__What needs to be done__.
Transcribe all the entries word for word, but omit the images.

-- Data listing follows --

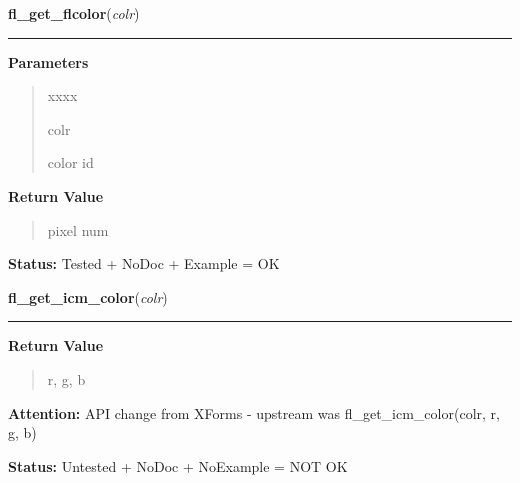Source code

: \hspace{.8\funcindent}\begin{boxedminipage}{\funcwidth}

    \raggedright \textbf{fl\_get\_flcolor}(\textit{colr})

    \vspace{-1.5ex}

    \rule{\textwidth}{0.5\fboxrule}
\setlength{\parskip}{2ex}
\setlength{\parskip}{1ex}
      \textbf{Parameters}
      \vspace{-1ex}

      \begin{quote}
        \begin{Ventry}{xxxx}

          \item[colr]

          color id

        \end{Ventry}

      \end{quote}

      \textbf{Return Value}
    \vspace{-1ex}

      \begin{quote}
      pixel num

      \end{quote}

\textbf{Status:} Tested + NoDoc + Example = OK



    \end{boxedminipage}

    \label{xformslib:library:fl_get_icm_color}

    \vspace{0.5ex}

\hspace{.8\funcindent}\begin{boxedminipage}{\funcwidth}

    \raggedright \textbf{fl\_get\_icm\_color}(\textit{colr})

    \vspace{-1.5ex}

    \rule{\textwidth}{0.5\fboxrule}
\setlength{\parskip}{2ex}
\setlength{\parskip}{1ex}
      \textbf{Return Value}
    \vspace{-1ex}

      \begin{quote}
      r, g, b

      \end{quote}

\textbf{Attention:} API change from XForms - upstream was fl\_get\_icm\_color(colr, r, g, b)



\textbf{Status:} Untested + NoDoc + NoExample = NOT OK



    \end{boxedminipage}

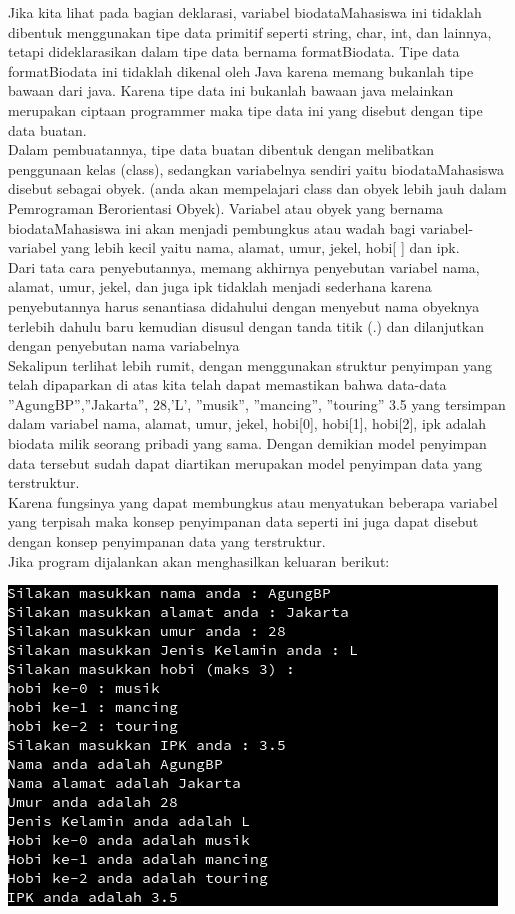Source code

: \documentclass[a4paper,12pt]{article}
\begin{document}
Jika kita  lihat pada bagian deklarasi, variabel biodataMahasiswa ini tidaklah 
dibentuk menggunakan tipe data primitif seperti string, char, int, dan lainnya, tetapi  
dideklarasikan dalam tipe data bernama formatBiodata. Tipe data formatBiodata ini 
tidaklah dikenal oleh Java karena memang bukanlah tipe bawaan dari java. Karena tipe 
data ini bukanlah bawaan java melainkan merupakan ciptaan programmer maka tipe 
data ini yang disebut dengan tipe data buatan. \\
 
Dalam pembuatannya, tipe data buatan dibentuk dengan melibatkan 
penggunaan kelas (class), sedangkan variabelnya sendiri yaitu biodataMahasiswa 
disebut sebagai obyek. (anda akan mempelajari class dan obyek lebih jauh dalam 
Pemrograman Berorientasi Obyek). Variabel atau obyek yang bernama 
biodataMahasiswa ini akan menjadi pembungkus atau wadah bagi variabel-variabel 
yang lebih kecil yaitu nama, alamat, umur, jekel, hobi[ ] dan ipk.\\
Dari tata cara penyebutannya, memang akhirnya penyebutan variabel nama, 
alamat, umur, jekel, dan juga ipk tidaklah menjadi sederhana karena penyebutannya 
harus senantiasa didahului dengan menyebut nama obyeknya terlebih dahulu baru 
kemudian disusul dengan tanda titik (.) dan dilanjutkan dengan penyebutan nama variabelnya\\
Sekalipun terlihat lebih rumit, dengan menggunakan struktur penyimpan yang 
telah dipaparkan di atas kita telah dapat memastikan bahwa data-data 
”AgungBP”,”Jakarta”, 28,’L’, ”musik”, ”mancing”, ”touring” 
3.5  yang tersimpan dalam variabel nama, alamat, umur, jekel, 
hobi[0], hobi[1], hobi[2], ipk adalah biodata milik seorang pribadi yang 
sama. Dengan demikian model penyimpan data tersebut sudah dapat diartikan 
merupakan model penyimpan data yang terstruktur.\\ 
Karena fungsinya yang dapat membungkus atau menyatukan beberapa variabel 
yang terpisah maka konsep penyimpanan data seperti ini juga dapat disebut dengan konsep penyimpanan data yang
terstruktur.\\
Jika program dijalankan akan menghasilkan keluaran berikut:
\begin{center}
    \includegraphics[scale=.7]{prog12.png} 
\end{center}
\end{document}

-- Data listing concluded --

__Solution to the exercise__.
Source code

: \hspace{.8\funcindent}\begin{boxedminipage}{\funcwidth}

    \raggedright \textbf{fl\_get\_flcolor}(\textit{colr})

    \vspace{-1.5ex}

    \rule{\textwidth}{0.5\fboxrule}
\setlength{\parskip}{2ex}
\setlength{\parskip}{1ex}
      \textbf{Parameters}
      \vspace{-1ex}

      \begin{quote}
        \begin{Ventry}{xxxx}

          \item[colr]

          color id

        \end{Ventry}

      \end{quote}

      \textbf{Return Value}
    \vspace{-1ex}

      \begin{quote}
      pixel num

      \end{quote}

\textbf{Status:} Tested + NoDoc + Example = OK



    \end{boxedminipage}

    \label{xformslib:library:fl_get_icm_color}

    \vspace{0.5ex}

\hspace{.8\funcindent}\begin{boxedminipage}{\funcwidth}

    \raggedright \textbf{fl\_get\_icm\_color}(\textit{colr})

    \vspace{-1.5ex}

    \rule{\textwidth}{0.5\fboxrule}
\setlength{\parskip}{2ex}
\setlength{\parskip}{1ex}
      \textbf{Return Value}
    \vspace{-1ex}

      \begin{quote}
      r, g, b

      \end{quote}

\textbf{Attention:} API change from XForms - upstream was fl\_get\_icm\_color(colr, r, g, b)



\textbf{Status:} Untested + NoDoc + NoExample = NOT OK



    \end{boxedminipage}

Source code

: \documentclass[a4paper,12pt]{article}
\begin{document}
Jika kita  lihat pada bagian deklarasi, variabel biodataMahasiswa ini tidaklah 
dibentuk menggunakan tipe data primitif seperti string, char, int, dan lainnya, tetapi  
dideklarasikan dalam tipe data bernama formatBiodata. Tipe data formatBiodata ini 
tidaklah dikenal oleh Java karena memang bukanlah tipe bawaan dari java. Karena tipe 
data ini bukanlah bawaan java melainkan merupakan ciptaan programmer maka tipe 
data ini yang disebut dengan tipe data buatan. \\
 
Dalam pembuatannya, tipe data buatan dibentuk dengan melibatkan 
penggunaan kelas (class), sedangkan variabelnya sendiri yaitu biodataMahasiswa 
disebut sebagai obyek. (anda akan mempelajari class dan obyek lebih jauh dalam 
Pemrograman Berorientasi Obyek). Variabel atau obyek yang bernama 
biodataMahasiswa ini akan menjadi pembungkus atau wadah bagi variabel-variabel 
yang lebih kecil yaitu nama, alamat, umur, jekel, hobi[ ] dan ipk.\\
Dari tata cara penyebutannya, memang akhirnya penyebutan variabel nama, 
alamat, umur, jekel, dan juga ipk tidaklah menjadi sederhana karena penyebutannya 
harus senantiasa didahului dengan menyebut nama obyeknya terlebih dahulu baru 
kemudian disusul dengan tanda titik (.) dan dilanjutkan dengan penyebutan nama variabelnya\\
Sekalipun terlihat lebih rumit, dengan menggunakan struktur penyimpan yang 
telah dipaparkan di atas kita telah dapat memastikan bahwa data-data 
”AgungBP”,”Jakarta”, 28,’L’, ”musik”, ”mancing”, ”touring” 
3.5  yang tersimpan dalam variabel nama, alamat, umur, jekel, 
hobi[0], hobi[1], hobi[2], ipk adalah biodata milik seorang pribadi yang 
sama. Dengan demikian model penyimpan data tersebut sudah dapat diartikan 
merupakan model penyimpan data yang terstruktur.\\ 
Karena fungsinya yang dapat membungkus atau menyatukan beberapa variabel 
yang terpisah maka konsep penyimpanan data seperti ini juga dapat disebut dengan konsep penyimpanan data yang
terstruktur.\\
Jika program dijalankan akan menghasilkan keluaran berikut:
\begin{center}
    \includegraphics[scale=.7]{prog12.png} 
\end{center}
\end{document}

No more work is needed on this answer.